В ее безыскусном обаянии была тень холодной суровости – суровости, присущей характеру Потсдама с его барочной архитектурой и его нео классическими притязаниями, с его светлыми фасадами соборов, дворцов, казарм, монастырских учебных заведений и изысканных и одновременно буржуазных домов на фоне густой и сочной зелени деревьев.
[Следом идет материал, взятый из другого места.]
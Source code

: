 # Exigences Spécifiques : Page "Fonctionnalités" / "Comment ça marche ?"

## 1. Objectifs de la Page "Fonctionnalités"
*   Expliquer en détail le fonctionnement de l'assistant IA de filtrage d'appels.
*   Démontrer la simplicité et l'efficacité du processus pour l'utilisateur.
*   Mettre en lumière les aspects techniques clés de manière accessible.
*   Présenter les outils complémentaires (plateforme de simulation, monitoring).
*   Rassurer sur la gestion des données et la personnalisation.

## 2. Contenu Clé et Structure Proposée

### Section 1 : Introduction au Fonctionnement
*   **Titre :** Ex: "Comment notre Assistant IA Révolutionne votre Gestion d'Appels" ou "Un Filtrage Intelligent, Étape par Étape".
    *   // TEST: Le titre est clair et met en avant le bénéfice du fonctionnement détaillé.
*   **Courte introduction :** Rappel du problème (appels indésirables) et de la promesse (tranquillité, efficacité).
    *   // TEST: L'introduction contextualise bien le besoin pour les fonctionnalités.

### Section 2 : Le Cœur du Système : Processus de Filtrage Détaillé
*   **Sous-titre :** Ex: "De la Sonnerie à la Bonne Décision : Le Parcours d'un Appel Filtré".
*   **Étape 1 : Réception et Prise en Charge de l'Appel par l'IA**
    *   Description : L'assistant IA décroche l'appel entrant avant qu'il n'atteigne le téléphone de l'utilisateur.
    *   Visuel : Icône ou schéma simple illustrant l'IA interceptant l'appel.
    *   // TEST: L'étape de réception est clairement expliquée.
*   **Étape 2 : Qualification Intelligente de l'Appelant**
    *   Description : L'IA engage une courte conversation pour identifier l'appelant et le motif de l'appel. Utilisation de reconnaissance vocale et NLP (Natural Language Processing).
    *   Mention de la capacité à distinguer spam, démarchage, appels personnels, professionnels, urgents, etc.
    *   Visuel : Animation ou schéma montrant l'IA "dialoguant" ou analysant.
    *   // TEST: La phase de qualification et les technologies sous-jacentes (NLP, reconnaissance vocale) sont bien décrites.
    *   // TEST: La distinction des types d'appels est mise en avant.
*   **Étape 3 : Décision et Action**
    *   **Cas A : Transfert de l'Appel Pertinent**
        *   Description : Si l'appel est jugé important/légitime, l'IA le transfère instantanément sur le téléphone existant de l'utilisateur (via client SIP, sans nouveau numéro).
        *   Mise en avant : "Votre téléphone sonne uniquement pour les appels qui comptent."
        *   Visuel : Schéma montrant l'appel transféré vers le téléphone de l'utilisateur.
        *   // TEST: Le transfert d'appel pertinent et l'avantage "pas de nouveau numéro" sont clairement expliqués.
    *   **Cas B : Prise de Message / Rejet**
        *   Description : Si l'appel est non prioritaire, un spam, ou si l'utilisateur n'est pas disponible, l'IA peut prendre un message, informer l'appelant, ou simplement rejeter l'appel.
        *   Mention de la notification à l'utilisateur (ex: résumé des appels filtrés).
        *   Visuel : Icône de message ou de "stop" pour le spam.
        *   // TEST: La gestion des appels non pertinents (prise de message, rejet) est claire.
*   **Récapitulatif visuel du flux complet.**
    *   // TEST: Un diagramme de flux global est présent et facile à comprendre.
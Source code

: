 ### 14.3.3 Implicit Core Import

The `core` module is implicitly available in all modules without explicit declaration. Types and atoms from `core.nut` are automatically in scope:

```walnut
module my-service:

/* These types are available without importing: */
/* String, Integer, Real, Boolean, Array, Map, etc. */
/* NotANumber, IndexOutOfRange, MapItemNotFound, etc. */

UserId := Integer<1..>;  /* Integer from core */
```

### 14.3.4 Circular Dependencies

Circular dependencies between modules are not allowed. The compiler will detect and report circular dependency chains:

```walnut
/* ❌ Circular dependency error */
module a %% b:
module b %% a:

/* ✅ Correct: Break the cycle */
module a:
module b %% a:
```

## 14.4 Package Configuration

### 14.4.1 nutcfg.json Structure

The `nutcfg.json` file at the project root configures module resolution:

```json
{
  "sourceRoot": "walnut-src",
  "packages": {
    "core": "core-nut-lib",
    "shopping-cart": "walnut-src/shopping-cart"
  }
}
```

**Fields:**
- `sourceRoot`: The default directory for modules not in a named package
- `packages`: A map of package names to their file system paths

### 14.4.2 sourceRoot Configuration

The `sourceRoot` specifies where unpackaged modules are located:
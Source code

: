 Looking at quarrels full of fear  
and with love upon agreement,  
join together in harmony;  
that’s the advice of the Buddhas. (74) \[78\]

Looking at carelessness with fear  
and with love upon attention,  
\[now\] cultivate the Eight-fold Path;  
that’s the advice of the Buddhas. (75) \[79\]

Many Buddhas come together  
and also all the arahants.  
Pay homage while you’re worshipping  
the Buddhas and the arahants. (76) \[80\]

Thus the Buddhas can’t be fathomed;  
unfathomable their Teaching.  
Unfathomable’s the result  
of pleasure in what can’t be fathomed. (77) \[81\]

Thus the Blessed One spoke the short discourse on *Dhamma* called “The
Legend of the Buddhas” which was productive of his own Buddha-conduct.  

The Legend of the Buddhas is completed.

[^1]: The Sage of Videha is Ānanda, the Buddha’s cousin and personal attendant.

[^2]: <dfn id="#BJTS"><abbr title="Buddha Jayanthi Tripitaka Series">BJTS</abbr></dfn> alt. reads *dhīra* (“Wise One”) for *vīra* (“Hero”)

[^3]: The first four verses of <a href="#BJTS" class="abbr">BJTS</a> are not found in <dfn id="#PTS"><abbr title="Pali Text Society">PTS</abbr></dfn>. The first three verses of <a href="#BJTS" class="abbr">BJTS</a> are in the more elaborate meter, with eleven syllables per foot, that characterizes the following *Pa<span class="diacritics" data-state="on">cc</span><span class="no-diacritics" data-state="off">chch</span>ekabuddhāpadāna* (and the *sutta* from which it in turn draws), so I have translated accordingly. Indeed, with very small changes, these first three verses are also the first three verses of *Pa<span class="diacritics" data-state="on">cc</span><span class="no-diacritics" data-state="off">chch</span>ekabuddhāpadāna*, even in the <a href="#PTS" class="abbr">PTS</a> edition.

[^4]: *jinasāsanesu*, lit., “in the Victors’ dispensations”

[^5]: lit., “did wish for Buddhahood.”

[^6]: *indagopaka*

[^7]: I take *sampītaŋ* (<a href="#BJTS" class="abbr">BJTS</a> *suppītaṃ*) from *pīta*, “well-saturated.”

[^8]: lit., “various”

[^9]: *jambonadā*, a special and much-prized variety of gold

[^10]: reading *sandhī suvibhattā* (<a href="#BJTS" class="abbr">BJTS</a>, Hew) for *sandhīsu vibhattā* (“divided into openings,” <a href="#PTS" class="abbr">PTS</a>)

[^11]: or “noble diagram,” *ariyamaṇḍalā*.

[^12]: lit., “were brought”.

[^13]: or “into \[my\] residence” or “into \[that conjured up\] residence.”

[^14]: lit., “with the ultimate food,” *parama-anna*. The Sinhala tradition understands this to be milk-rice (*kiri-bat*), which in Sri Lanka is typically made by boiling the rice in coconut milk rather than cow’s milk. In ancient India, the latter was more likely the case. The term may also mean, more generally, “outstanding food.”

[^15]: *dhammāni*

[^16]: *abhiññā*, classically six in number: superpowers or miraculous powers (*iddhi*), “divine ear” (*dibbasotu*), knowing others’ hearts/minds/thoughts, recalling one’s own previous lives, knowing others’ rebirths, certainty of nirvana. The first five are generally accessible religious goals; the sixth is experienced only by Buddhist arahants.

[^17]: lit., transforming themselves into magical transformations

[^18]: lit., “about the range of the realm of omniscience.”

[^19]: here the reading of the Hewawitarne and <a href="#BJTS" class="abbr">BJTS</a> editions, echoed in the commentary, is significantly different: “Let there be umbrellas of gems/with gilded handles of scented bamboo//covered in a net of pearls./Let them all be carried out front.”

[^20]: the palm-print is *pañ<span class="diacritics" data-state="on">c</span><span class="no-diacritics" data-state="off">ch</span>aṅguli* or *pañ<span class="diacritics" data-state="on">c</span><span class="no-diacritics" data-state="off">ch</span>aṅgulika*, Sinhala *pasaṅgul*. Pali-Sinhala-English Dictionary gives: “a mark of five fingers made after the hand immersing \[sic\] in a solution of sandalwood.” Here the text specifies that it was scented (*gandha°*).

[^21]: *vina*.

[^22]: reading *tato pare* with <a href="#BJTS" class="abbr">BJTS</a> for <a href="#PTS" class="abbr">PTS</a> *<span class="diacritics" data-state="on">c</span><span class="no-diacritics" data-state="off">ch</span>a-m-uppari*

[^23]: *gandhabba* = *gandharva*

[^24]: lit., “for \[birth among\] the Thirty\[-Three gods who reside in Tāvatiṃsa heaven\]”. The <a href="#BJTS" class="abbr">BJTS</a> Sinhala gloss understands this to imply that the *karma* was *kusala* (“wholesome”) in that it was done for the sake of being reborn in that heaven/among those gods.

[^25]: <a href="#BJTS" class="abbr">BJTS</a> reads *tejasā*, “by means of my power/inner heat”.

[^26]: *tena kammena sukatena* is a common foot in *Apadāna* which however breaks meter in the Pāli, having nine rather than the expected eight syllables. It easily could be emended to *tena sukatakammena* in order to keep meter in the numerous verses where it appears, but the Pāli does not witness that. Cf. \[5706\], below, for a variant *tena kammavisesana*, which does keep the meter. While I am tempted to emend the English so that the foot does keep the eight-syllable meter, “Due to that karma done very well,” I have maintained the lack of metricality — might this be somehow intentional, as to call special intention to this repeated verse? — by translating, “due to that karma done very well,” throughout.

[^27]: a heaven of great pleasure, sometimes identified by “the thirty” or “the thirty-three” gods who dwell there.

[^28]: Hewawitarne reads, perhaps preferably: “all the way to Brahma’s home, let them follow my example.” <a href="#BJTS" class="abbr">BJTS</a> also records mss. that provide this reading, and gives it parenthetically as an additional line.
С Луизой я чувствовал себя свободно, как с простой девушкой, как с работницей: в ней было очарование скромной женщины из народа, робко печальной от безрадостной жизни, от монотонного ежедневного труда, от беспросветности. В ней не было ущемленной гордости и унылой жертвенности, напускной униженности, тщеславного целомудрия и обиды, в которых народ видит признаки былого величия; в ней ощущалась только печальная простота, тонкая, неосознанная смиренность, несколько замутненная чистота, родовая благородная невинность, тайная сила терпения, которая кроется в глубинах гордости. С ней я чувствовал себя свободно, как с одной из работниц, которых можно встретить вечером в вагоне метро или на туманных улицах предместий Берлина недалеко от фабрик, когда немецкие работницы выходят группами и шагают грустные и подавленные, а за ними идет молчаливая и мрачная толпа полураздетых, босых и растрепанных девушек, которых немцы пригнали из Польши, Украины и России после своих набегов за белыми рабами. У Луизы тонкие и хрупкие руки с прозрачными, бледными ногтями. Тонкие запястья с разветвлением голубых вен, сходящим на ладони. Она оперлась рукой о стол и разглядывала развешенные по стенам гравюры с изображениями лошадей, знаменитых чистокровных скакунов венской Hobe Schule, школы Хобе, созданные Верне и Адамом: на одних лошади шли испанским шагом на параде, на других – галопировали на фоне пейзажа с голубыми деревьями и зеленой водой. Я смотрел на руку Луизы, женщины из рода Гогенцоллернов. (Я узнавал руки Гогенцоллернов – недлинные, хрупкие, чуть полноватые, с сильно изогнутым большим пальцем, очень маленьким мизинцем и средним, чуть длиннее остальных пальцем.) Но руки Луизы теперь покраснели, их изъел щелок, испещрили тонкие морщинки, кожа потрескалась, как на руках работниц с Украины и из Польши, я видел, как такими руками они держали черный хлеб и ели, сидя у стены литейного цеха в тот день, когда я попал в пригород Рулебена; такие же руки были у «белых рабынь» с востока, русских работниц с металлургических заводов, которые по вечерам заполняли тротуары промышленных кварталов Панкова и Шпандау.